Next day the Vixen said: “We will eat the person with the fattest voice.” That was the Wolf with his great gruff Aw, aw, aw! So they ate him up. The Vixen ate up the flesh and kept the heart and the bowels. And for three days she sat and ate them.

And the Pig then asked her: “What are you eating?—give me some!”

“Oh, Pig, I am eating my own flesh. You tear your belly up and munch it yourself.”

So the Pig did, and the Vixen feasted on him.

The Vixen then was left as the last person in the pit.

Did she climb up, or is she there still? I don’t know, really!

THE POOR WIDOW

A very long time ago Christ and the twelve Apostles walked on earth.

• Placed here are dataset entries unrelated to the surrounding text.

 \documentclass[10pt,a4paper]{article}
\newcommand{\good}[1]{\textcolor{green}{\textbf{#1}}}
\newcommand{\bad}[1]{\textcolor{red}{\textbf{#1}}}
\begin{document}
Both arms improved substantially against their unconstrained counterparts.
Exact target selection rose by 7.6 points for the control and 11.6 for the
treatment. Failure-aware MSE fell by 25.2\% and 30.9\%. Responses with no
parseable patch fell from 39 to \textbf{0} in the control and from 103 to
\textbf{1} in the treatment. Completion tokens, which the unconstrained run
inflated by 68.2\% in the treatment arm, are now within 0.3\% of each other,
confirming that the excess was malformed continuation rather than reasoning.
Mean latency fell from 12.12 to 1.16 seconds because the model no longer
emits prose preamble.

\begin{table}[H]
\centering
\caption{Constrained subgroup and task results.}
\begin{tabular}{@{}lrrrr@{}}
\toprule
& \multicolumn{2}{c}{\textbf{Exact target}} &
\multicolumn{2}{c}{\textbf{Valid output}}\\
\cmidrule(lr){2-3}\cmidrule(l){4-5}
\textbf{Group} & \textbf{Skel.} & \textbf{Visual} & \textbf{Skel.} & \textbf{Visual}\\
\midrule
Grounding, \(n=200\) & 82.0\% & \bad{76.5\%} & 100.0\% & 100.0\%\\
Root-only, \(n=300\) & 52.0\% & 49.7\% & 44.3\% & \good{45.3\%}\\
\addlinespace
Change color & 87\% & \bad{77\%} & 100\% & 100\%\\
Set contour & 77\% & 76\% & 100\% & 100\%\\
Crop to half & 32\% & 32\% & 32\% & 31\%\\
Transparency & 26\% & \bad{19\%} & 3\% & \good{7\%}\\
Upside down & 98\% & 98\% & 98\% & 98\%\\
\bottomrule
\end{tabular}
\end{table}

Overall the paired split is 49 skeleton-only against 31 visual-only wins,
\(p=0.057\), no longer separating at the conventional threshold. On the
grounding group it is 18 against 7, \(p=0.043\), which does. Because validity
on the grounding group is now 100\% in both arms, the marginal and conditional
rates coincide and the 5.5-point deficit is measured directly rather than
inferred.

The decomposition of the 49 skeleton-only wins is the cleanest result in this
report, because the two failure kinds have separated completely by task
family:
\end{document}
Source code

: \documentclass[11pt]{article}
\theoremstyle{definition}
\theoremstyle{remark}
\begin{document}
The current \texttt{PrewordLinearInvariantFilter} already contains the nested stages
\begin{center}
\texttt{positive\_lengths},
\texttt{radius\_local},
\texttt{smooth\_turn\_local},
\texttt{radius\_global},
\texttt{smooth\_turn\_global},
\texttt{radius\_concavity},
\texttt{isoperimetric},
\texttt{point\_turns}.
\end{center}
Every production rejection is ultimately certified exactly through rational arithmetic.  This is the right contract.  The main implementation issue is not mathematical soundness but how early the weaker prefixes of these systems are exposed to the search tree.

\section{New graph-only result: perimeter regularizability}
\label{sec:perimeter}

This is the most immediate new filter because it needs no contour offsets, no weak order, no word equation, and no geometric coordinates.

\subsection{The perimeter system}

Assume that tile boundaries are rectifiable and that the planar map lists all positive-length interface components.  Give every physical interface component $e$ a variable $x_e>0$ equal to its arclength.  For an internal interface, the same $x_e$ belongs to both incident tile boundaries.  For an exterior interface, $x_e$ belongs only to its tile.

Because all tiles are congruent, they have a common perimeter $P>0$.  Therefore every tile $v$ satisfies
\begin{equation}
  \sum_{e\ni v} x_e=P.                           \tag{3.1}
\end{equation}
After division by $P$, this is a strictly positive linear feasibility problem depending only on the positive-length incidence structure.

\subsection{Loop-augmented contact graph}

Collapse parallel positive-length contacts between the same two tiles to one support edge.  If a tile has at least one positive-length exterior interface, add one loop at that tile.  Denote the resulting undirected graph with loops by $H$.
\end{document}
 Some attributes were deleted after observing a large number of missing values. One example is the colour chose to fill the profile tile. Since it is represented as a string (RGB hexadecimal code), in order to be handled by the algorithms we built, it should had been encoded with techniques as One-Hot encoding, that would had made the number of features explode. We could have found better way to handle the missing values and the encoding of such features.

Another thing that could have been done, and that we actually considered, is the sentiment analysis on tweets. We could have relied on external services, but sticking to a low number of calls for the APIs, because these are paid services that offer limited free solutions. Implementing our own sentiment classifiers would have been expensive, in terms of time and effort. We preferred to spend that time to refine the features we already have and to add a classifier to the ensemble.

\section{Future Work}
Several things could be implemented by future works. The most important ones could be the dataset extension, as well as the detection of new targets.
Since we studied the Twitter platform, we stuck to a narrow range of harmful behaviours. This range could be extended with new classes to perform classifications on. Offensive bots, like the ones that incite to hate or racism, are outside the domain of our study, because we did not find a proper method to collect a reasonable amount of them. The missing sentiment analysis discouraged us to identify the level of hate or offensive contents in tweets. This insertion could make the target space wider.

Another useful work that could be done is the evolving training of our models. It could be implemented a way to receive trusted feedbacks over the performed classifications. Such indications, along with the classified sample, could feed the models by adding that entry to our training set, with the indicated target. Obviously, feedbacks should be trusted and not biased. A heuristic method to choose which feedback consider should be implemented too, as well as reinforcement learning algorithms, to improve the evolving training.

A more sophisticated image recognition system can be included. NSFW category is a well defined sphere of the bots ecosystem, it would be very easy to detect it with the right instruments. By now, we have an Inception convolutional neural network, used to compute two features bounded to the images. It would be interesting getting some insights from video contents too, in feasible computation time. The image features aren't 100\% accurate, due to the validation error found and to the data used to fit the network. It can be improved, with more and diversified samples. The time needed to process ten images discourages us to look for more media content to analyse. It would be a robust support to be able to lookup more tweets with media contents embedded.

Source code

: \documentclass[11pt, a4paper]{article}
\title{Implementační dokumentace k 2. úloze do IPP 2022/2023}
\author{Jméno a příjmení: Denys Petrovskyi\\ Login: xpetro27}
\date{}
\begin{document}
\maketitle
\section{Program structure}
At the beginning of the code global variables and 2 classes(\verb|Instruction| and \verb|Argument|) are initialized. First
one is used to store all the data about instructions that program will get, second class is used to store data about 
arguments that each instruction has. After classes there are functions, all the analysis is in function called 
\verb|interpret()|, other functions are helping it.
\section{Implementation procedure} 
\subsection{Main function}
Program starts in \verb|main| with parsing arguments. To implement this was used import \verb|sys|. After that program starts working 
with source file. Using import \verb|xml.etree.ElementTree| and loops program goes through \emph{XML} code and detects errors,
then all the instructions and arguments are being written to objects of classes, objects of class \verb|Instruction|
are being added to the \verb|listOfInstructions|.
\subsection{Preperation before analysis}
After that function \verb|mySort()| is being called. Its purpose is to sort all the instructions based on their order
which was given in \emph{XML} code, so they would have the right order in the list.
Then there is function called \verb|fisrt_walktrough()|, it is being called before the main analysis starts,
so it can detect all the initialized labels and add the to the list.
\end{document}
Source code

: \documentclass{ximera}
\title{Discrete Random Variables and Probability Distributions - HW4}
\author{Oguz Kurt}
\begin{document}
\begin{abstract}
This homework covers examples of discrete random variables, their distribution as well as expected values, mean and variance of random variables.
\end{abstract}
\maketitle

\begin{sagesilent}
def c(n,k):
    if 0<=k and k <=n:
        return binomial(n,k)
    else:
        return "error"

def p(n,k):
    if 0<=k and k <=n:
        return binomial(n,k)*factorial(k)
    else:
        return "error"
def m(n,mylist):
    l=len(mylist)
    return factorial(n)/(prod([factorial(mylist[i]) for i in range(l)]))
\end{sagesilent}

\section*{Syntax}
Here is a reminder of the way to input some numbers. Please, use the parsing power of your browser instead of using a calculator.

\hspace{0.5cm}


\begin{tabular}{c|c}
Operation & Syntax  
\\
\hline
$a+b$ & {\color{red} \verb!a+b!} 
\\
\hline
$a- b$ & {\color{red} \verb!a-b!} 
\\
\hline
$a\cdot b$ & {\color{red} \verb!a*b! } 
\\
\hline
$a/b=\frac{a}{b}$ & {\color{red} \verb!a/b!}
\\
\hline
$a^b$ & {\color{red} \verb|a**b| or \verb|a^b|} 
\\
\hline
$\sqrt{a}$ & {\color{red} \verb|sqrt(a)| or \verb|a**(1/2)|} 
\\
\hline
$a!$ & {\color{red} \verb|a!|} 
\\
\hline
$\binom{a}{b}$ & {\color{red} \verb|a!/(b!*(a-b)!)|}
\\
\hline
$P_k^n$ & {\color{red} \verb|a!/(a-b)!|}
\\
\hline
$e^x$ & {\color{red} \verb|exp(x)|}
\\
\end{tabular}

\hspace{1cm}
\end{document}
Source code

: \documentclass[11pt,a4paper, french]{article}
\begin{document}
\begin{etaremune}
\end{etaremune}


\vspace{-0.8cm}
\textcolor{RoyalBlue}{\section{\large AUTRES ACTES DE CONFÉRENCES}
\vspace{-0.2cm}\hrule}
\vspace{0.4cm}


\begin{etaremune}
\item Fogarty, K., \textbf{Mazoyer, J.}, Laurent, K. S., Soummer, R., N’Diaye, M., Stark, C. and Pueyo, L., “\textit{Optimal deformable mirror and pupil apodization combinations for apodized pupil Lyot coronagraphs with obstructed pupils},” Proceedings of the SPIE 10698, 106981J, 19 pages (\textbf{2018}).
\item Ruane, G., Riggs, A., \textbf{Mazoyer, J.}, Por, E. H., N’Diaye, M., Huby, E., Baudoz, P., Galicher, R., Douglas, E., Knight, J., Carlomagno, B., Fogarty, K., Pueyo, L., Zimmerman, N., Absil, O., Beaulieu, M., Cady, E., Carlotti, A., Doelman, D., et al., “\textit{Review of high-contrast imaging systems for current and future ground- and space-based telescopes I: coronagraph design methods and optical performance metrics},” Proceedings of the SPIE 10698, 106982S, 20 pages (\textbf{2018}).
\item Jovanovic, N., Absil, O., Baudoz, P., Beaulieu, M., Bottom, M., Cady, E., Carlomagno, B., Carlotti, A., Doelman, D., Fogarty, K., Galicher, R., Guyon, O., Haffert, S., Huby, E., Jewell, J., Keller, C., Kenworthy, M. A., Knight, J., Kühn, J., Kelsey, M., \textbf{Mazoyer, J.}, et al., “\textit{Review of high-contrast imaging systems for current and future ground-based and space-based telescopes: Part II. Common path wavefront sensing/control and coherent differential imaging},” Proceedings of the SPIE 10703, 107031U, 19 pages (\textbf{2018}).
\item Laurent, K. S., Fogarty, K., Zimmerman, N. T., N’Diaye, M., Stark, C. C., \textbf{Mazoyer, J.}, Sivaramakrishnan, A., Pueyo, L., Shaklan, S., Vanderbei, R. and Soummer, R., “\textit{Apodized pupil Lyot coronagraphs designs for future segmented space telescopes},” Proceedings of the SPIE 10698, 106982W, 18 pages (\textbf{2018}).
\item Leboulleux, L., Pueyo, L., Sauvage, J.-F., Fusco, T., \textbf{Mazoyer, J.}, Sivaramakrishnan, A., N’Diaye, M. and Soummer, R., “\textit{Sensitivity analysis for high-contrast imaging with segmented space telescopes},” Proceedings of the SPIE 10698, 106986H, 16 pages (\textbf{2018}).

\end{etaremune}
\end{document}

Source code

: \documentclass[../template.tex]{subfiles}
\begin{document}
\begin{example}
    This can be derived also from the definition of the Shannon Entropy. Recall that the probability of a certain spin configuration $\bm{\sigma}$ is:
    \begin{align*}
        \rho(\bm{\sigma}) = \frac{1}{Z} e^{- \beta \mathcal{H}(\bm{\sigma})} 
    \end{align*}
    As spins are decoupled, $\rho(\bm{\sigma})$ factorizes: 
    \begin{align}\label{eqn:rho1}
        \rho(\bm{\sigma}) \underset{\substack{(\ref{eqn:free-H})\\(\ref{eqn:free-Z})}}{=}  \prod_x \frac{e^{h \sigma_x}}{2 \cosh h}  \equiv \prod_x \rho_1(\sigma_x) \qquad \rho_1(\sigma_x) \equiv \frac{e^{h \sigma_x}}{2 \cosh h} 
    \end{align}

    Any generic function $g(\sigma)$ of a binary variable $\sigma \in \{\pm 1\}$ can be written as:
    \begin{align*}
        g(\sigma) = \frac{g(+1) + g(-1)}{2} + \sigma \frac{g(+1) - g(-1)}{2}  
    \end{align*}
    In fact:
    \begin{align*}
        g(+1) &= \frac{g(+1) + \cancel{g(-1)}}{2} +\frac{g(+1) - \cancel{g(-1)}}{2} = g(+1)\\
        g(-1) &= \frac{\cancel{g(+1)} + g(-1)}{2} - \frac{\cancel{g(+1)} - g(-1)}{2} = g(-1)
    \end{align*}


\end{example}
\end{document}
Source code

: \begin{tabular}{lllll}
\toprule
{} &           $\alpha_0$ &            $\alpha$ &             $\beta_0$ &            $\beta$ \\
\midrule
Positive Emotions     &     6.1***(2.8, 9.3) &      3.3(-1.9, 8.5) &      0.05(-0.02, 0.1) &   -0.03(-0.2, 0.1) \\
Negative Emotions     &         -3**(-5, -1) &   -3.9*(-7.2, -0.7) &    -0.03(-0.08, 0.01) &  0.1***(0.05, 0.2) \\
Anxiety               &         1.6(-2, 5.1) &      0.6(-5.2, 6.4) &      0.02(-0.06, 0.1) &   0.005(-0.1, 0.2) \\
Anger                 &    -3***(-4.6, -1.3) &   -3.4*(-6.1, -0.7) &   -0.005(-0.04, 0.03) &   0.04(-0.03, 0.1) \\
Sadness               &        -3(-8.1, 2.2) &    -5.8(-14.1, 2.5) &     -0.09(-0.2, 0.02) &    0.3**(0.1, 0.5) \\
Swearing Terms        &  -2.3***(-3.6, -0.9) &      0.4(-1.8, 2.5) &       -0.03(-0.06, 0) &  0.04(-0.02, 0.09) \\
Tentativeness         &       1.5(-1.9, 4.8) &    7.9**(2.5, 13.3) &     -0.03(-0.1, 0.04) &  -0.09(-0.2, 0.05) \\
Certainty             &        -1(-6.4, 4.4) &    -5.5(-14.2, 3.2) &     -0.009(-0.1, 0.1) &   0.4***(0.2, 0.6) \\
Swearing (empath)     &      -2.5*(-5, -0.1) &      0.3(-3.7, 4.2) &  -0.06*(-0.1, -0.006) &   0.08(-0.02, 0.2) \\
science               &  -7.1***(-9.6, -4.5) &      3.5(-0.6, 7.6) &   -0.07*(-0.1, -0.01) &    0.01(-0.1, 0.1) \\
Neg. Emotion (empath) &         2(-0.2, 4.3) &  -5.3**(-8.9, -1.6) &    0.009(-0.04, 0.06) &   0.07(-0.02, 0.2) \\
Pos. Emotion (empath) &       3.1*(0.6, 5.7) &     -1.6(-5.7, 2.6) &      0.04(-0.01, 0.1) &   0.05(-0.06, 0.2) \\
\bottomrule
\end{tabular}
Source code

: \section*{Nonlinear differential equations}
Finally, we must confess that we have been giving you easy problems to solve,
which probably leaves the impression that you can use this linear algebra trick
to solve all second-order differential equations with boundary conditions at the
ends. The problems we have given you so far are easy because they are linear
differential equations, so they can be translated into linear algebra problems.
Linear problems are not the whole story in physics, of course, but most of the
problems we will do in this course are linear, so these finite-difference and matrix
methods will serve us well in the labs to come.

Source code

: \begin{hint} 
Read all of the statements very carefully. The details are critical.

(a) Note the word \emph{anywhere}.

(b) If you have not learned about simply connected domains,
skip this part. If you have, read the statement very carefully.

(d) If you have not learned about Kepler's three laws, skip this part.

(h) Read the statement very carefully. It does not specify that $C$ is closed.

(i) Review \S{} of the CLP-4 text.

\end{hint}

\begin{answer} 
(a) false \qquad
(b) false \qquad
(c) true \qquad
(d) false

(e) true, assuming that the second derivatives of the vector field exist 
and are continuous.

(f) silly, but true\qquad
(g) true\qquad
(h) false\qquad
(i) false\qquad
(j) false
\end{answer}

They went about like simple people, and nobody could have known that it was Christ and the twelve Apostles.

Once they came to a village and they asked a rich peasant for a bed. The rich peasant would not let them in, telling them: “Over there there lives a widow who receives beggars; go to her.” So they asked the widow for a night’s rest, and the widow was poor, poor of the poorest; she had nothing at all. She had only a very little crust of bread and a mere handful of flour, and she also had a cow, but the cow had no milk.

“Yes, fathers,” the widow said, “my little hut is very small, and there is nowhere to lie down.”